Briny Baird is currently 126th on the PGA Tour money list. Yet he’s earned $710,337 this season. I’m going to have a hard time weeping for him if he fails to get inside the top 125.
I’m probably not going to shed too many tears for players further down the list either. James Driscoll is ranked 154th but has still earned over $500,000 – $500,625 to be precise. It doesn’t end there. Harrison Frazar has made $201,280 for being 187th best player on the PGA Tour this year.
I know many people in the US who’d love to make that sort of money for not doing their job to the best of their ability.
The price of failure isn’t so lucrative in Europe, but it’s not bad. It’s probably going to take about €200,000 to stay inside the top 115. Sam Hutsby is currently occupying that spot with €197,809 in earnings. That’s around $274,000 just to finish last. Not bad for a guy who’s only 22.
I bumped into European Senior Tour player Roger Chapman at Orlando Airport last Friday. Chapman had just made it through stage one of Champions Tour Qualifying.
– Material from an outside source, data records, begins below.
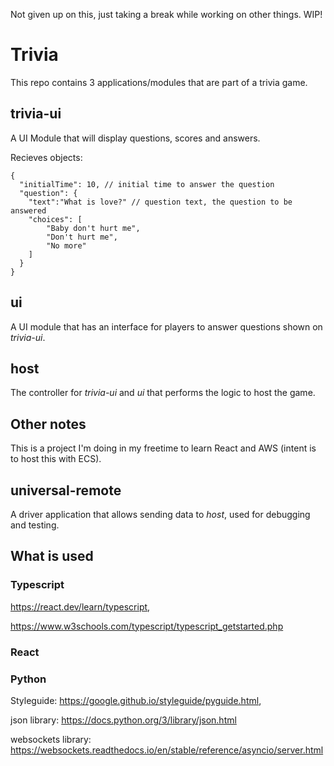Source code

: Not given up on this, just taking a break while working on other things. WIP!
# Trivia
This repo contains 3 applications/modules that are part of a trivia game.

## trivia-ui
A UI Module that will display questions, scores and answers.

Recieves objects:
```
{
  "initialTime": 10, // initial time to answer the question
  "question": {
    "text":"What is love?" // question text, the question to be answered
    "choices": [
        "Baby don't hurt me",
        "Don't hurt me",
        "No more"
    ]
  }
}
```

## ui
A UI module that has an interface for players to answer questions shown on *trivia-ui*.

## host
The controller for *trivia-ui* and *ui* that performs the logic to host the game.

## Other notes
This is a project I'm doing in my freetime to learn React and AWS (intent is to host this with ECS).

## universal-remote
A driver application that allows sending data to *host*, used for debugging and testing.

## What is used
### Typescript
https://react.dev/learn/typescript, 

https://www.w3schools.com/typescript/typescript_getstarted.php

### React

### Python
Styleguide: https://google.github.io/styleguide/pyguide.html,

json library: https://docs.python.org/3/library/json.html

websockets library: https://websockets.readthedocs.io/en/stable/reference/asyncio/server.html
He in turn had bumped into former Euro Tour player Daniel Chopra.
Chapman was surprised to see Chopra driving a yellow Lamborghini. Chapman asked me if Chopra had been very successful on the PGA Tour.
My reply: he only needs to be moderately successful to have a nice lifestyle.
For the record, Chopra has two wins in five PGA Tour seasons – the Ginn sur Mer Classic at Tesoro and the 2008 Mercedes-Benz Championship. He never won on the European Tour, although he has nine international victories, mostly in Asia.
A good player, if not a great one.
In five years he has earned $7.7 million. He’s one of hundreds of millionaires on the PGA Tour, many who have been far less successful than him.
So cue the sad stories of players missing their cards by a few hundred dollars or a few hundred euros, but save the tears.
These guys aren’t exactly on the bread line.